Like these situations above, how many of you have a specific date that you mark on your calendars that draws the line in the sand from when you crossed from your old life to your new life in Christ?
On the other hand, how many of you are like me?
That is, you can’t really pinpoint an exact date but you know in your heart of hearts that you’ve embraced Jesus as your Lord and Savior?
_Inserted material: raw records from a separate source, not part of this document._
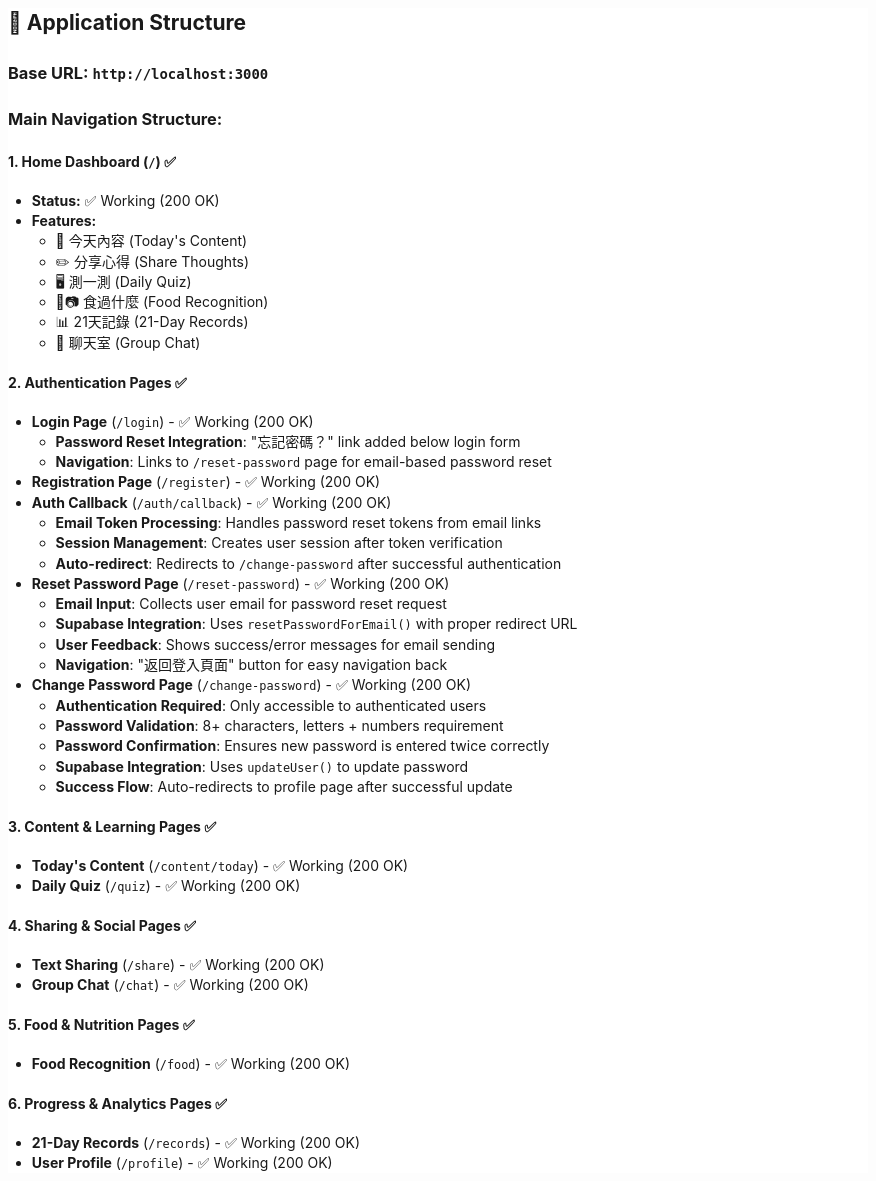 
## 📱 Application Structure

### **Base URL:** `http://localhost:3000`

### **Main Navigation Structure:**

#### **1. Home Dashboard** (`/`) ✅
- **Status:** ✅ Working (200 OK)
- **Features:**
  - 📅 今天內容 (Today's Content)
  - ✏️ 分享心得 (Share Thoughts)  
  - 🖥️ 測一測 (Daily Quiz)
  - 🍴📷 食過什麼 (Food Recognition)
  - 📊 21天記錄 (21-Day Records)
  - 💬 聊天室 (Group Chat)

#### **2. Authentication Pages** ✅
- **Login Page** (`/login`) - ✅ Working (200 OK)
  - **Password Reset Integration**: "忘記密碼？" link added below login form
  - **Navigation**: Links to `/reset-password` page for email-based password reset
- **Registration Page** (`/register`) - ✅ Working (200 OK)
- **Auth Callback** (`/auth/callback`) - ✅ Working (200 OK)
  - **Email Token Processing**: Handles password reset tokens from email links
  - **Session Management**: Creates user session after token verification
  - **Auto-redirect**: Redirects to `/change-password` after successful authentication
- **Reset Password Page** (`/reset-password`) - ✅ Working (200 OK)
  - **Email Input**: Collects user email for password reset request
  - **Supabase Integration**: Uses `resetPasswordForEmail()` with proper redirect URL
  - **User Feedback**: Shows success/error messages for email sending
  - **Navigation**: "返回登入頁面" button for easy navigation back
- **Change Password Page** (`/change-password`) - ✅ Working (200 OK)
  - **Authentication Required**: Only accessible to authenticated users
  - **Password Validation**: 8+ characters, letters + numbers requirement
  - **Password Confirmation**: Ensures new password is entered twice correctly
  - **Supabase Integration**: Uses `updateUser()` to update password
  - **Success Flow**: Auto-redirects to profile page after successful update

#### **3. Content & Learning Pages** ✅
- **Today's Content** (`/content/today`) - ✅ Working (200 OK)
- **Daily Quiz** (`/quiz`) - ✅ Working (200 OK)

#### **4. Sharing & Social Pages** ✅
- **Text Sharing** (`/share`) - ✅ Working (200 OK)
- **Group Chat** (`/chat`) - ✅ Working (200 OK)

#### **5. Food & Nutrition Pages** ✅
- **Food Recognition** (`/food`) - ✅ Working (200 OK)

#### **6. Progress & Analytics Pages** ✅
- **21-Day Records** (`/records`) - ✅ Working (200 OK)
- **User Profile** (`/profile`) - ✅ Working (200 OK)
I was 7 years old. I think. I’m sure my mom can remember it better than I can. Maybe I was just “asking Jesus into my heart” because that’s what my brother was doing. I’m not sure how much I even understood 4 years later when I was baptized. I remember making a clear decision when I was 15 to make Jesus the Lord of my life, and then again when I was 20, when really He had been that for me all along. If I be honest, I think I tell people “saved at 7, baptized at 11” like a rhyming limerick because that’s what my tradition says I’m supposed to say. Truth it, I’m not sure exactly when I crossed from the old life to the new life. I just know that I did.
This first stream of Spiritual Formation – the New Life Stream – emphasizes the necessity of personal conversion to Jesus Christ as revealed in the Scriptures. Being a disciple requires more than church attendance, religious activity, the partaking of sacraments, or the agreement with a creed. Without denying the importance of these disciplines, this stream prioritizes the conversion of the whole of one’s life to God. It involves repentance (initial and continual turning from sin) and exclusive trust in Jesus as the only way to eternal life.
Like many before and after me, the first verse I was taught to memorize was John 3:16. This comes during Jesus’ interaction with Nicodemus in which He tells Nicodemus that he must be “born again.” We love this verse. We crochet this verse and hang it on our walls, we tattoo this verse on our arms, and hand this verse out on the streets.
But Jesus’ interaction with Nicodemus wasn’t a cookie-cutter approach for all time. In fact, this is the only time in the Scriptures Jesus talks about being “born again.”
So, could there be a different experience?
“Today salvation has come to this house,” He said of Zacchaeus, who He specifically called out of a sycamore tree and into a changed life. This changed life then sees Zacchaeus as giving back four-fold, holding nothing back.
Rather than wait for Jesus to come to him, the Roman centurion shows genuine concern for his dying slave- so much so that he sends his people to Jesus to plead for mercy on behalf of someone beneath him in status. Even Jesus expresses his amazement for the faith of this official.
“I know the Messiah called Christ is coming”, she says of the Living Water being offered. He then shockingly revealed Himself as the Messiah, which caused this previously shamed woman-of-five-husbands to run out into the streets to anyone who could hear, proclaiming with new boldness and faith, “Come and see!”
To the woman caught in adultery Jesus boldly proclaimed, “Neither do I condemn you. Go and leave your life of sin.”
When the Pharisees see a man healed on the Sabbath they start investigating a miraculous healing because it was an encroachment on their traditions. With dried mud still caked on his eyes and Jesus nowhere in sight, the man at the Pool of Siloam answers the Pharisees’ interrogating questions with, “I don’t know. But one thing I do know: I was blind, but now I see!”
And what about those last days?
Even in the thief’s final moments on this Earth, Jesus invited the man on the adjacent cross to join Him in the next life.
For each of these people, Jesus worked differently. You see, God doesn’t work in everyone’s life in just the same way.
For each of these people, Jesus worked differently. But what was the same is how Jesus called them to something completely new. As the old saying goes, “God loves you just as you are, but refuses to let you stay that way.” As an even older saying goes, “If anyone is in Christ, he is a new creation…” So, if that is true, how does this new creation look different from the old life?
But before we get to John’s Story, what is your story?
Do you have an exact date that you remember as the time you became a follower of Jesus?
Do you think this “date” is necessary in order to have the assurance of New Life?